Nadie la ha medido ni cuantificado en su intensidad, presencia y significado, pero en las calles de nuestras ciudades hay una verdadera rebelión motorizada. Es suicida, provocativa y desafiante. Tiene un desborde desaprensivo que causa horror y sobrepasa los límites de la tolerancia.
El impacto social, cultural, económico, en salud y seguridad pública que han generado las motocicletas no ha sido debidamente ponderado. En los últimos años millares de jóvenes, accidentados sobre una motocicleta, han dejado sus vidas en nuestras calles y carreteras. Las cifras mortales que nos dan las autoridades, como resultado de esta locura motorizada, son espantosas y escalofriantes.
La motocicleta es un medio de transporte ágil, veloz, de acceso fácil y sin muchas complicaciones en su manejo, muy asequibles para los adolescentes y jóvenes de nuestros barrios y campos. Estas características hacen de la motocicleta un recurso para que miles de jóvenes insatisfechos con el asfixiante espacio social que les hemos dejado, nos enrostren en las calles su inconformidad y su resabio.
Se trata de jóvenes que se han quedado en la mitad del camino, que experimentan la frustrante condición de vivir atrapados en medio de la opulencia de una minoría que tiene abundancia y sobradas oportunidades, y otro gran segmento de nuestra población que vive en un estado de afrentosa miseria, carente de recursos y oportunidades que le permitan superarse y avanzar hacia una mejor condición.
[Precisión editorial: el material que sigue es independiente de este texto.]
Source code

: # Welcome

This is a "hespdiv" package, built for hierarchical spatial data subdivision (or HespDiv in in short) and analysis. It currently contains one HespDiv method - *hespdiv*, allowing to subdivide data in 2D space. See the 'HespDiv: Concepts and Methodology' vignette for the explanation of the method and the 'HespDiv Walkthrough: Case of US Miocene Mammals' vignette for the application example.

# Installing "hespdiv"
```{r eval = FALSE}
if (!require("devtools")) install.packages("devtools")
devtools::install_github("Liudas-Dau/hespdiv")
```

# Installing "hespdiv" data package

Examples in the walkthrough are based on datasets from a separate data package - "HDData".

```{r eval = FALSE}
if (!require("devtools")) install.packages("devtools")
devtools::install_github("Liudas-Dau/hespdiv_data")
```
Cuando un joven del barrio acelera repentinamente su moto, toma el centro de una calle y la levanta en la rueda trasera, está haciendo algo que va más allá de un gesto exhibicionista sin mayor significación. Se ha hecho frecuente hablar del lenguaje corporal, ahora diríamos que se trata del lenguaje motorizado. Es patente el deseo de asustar, de restarle algo a la distraída placidez y al flemático confort de quienes se desplazan en carros lujosos, y otros no tan lujosos, pero que evidencian haber alcanzado mejores oportunidades y vivir en condiciones menos insultantes e indignas.
Tenemos un verdadera rebelión social, es la única forma de explicar esta furia motorizada de una juventud que se mofa desaprensiva de todas las normas de tránsito, que aprovecha los momentos más apremiantes y de mayor circulación vehicular para hacernos saber que ellos son los dueños y señores de las calles. Nos están diciendo que hemos logrado acorralarlos en sus barrios empobrecidos, pero ellos, a todo riesgo, nos gritan con sus motocicletas que no están conforme con este estado de cosas, por lo que tenemos que soportar, como compensación y desahogo, su ruidosa, temeraria e intranquilizante presencia en nuestras calles y avenidas.
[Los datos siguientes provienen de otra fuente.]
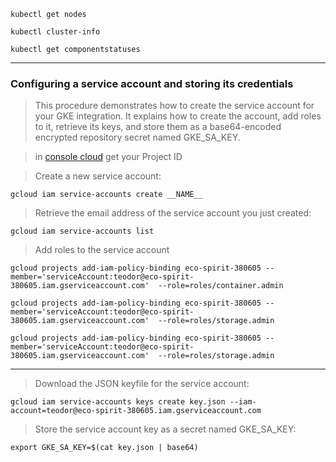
 ```
kubectl get nodes
```

```
kubectl cluster-info
```

```
kubectl get componentstatuses
```
---
### Configuring a service account and storing its credentials

> This procedure demonstrates how to create the service account for your GKE integration. It explains how to create the account, add roles to it, retrieve its keys, and store them as a base64-encoded encrypted repository secret named GKE_SA_KEY.

> in [console cloud](https://console.cloud.google.com/) get your Project ID

> Create a new service account:

```
gcloud iam service-accounts create __NAME__
```

> Retrieve the email address of the service account you just created:


```
gcloud iam service-accounts list
```

> Add roles to the service account
```
gcloud projects add-iam-policy-binding eco-spirit-380605 --member='serviceAccount:teodor@eco-spirit-380605.iam.gserviceaccount.com'  --role=roles/container.admin
```
```
gcloud projects add-iam-policy-binding eco-spirit-380605 --member='serviceAccount:teodor@eco-spirit-380605.iam.gserviceaccount.com'  --role=roles/storage.admin
```
```
gcloud projects add-iam-policy-binding eco-spirit-380605 --member='serviceAccount:teodor@eco-spirit-380605.iam.gserviceaccount.com'  --role=roles/storage.admin
```
---

> Download the JSON keyfile for the service account:

```
gcloud iam service-accounts keys create key.json --iam-account=teodor@eco-spirit-380605.iam.gserviceaccount.com
```

> Store the service account key as a secret named GKE_SA_KEY:

```
export GKE_SA_KEY=$(cat key.json | base64)
```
Tener un motor para un adolescente de barrio se ha convertido en una aspiración muy sentida. Es un deseo soñado, tan conformista y limitante como su propio entorno. Cuando un joven adquiere su motor sabe que dejará de ser el simple muchacho que pasa desapercibido por todos. Con su motor hará piruetas y espantará a otros, y vienen con el hombre montado otras opciones que lo envalentonan y les dan nuevas posibilidades: motoconchar, ser delivery, hacer asaltos espectaculares, “calibrar” su moto en medio de las calles o montar a una chica que le aprieta la cintura para jugarse con él su misma suerte.
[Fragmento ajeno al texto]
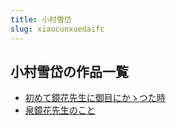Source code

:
 ```yaml
---
title: 小村雪岱
slug: xiaocunxuedaifc
---
```


## 小村雪岱の作品一覧

- [初めて鏡花先生に御目にかゝつた時](chumetejinghuax-b99)
- [泉鏡花先生のこと](quanjinghuaxian-ae7)
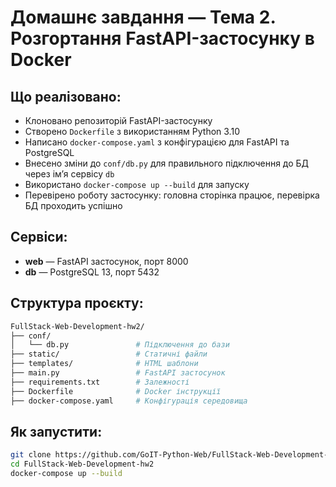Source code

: # Домашнє завдання — Тема 2. Розгортання FastAPI-застосунку в Docker

## Що реалізовано:

- Клоновано репозиторій FastAPI-застосунку
- Створено `Dockerfile` з використанням Python 3.10
- Написано `docker-compose.yaml` з конфігурацією для FastAPI та PostgreSQL
- Внесено зміни до `conf/db.py` для правильного підключення до БД через ім’я сервісу `db`
- Використано `docker-compose up --build` для запуску
- Перевірено роботу застосунку: головна сторінка працює, перевірка БД проходить успішно

## Сервіси:

- **web** — FastAPI застосунок, порт 8000
- **db** — PostgreSQL 13, порт 5432

## Структура проєкту:

```bash
FullStack-Web-Development-hw2/
├── conf/
│   └── db.py               # Підключення до бази
├── static/                 # Статичні файли
├── templates/              # HTML шаблони
├── main.py                 # FastAPI застосунок
├── requirements.txt        # Залежності
├── Dockerfile              # Docker інструкції
├── docker-compose.yaml     # Конфігурація середовища
```

## Як запустити:

```bash
git clone https://github.com/GoIT-Python-Web/FullStack-Web-Development-hw2
cd FullStack-Web-Development-hw2
docker-compose up --build
```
Con frecuencia sobre una motocicleta hay joven dominicano rabiosamente frustrado, que expresa en un resonante rugido motorizado su frustración y su rabia, que se juega la vida en el arriesgado equilibrio que lo impulsa a correr a en una sola rueda a una velocidad que lo expone a terminarlo todo en un suspiro concluyente y mortal, pero por lo menos de forma espectacular y espantosa. Esta es en parte su manera de protestar frente a un juego social donde tiene pocas posibilidades de salir ganancioso, porque de acuerdo a las reglas que imperan lleva todas las de perder.
El joven que nos espanta con sus cortes rasantes, con sus rebases temerarios y malabares suicidas tiene mucho de inconformidad social, por lo que amerita ser atendido, estudiado, valorado y comprendido para elaborar respuestas sociales más acorde con sus necesidades y aspiraciones auténticas.
Las motocicletas de nuestros barrios y campos son una expresión social no estudiada, son un campo virgen para explicarnos algunos comportamientos.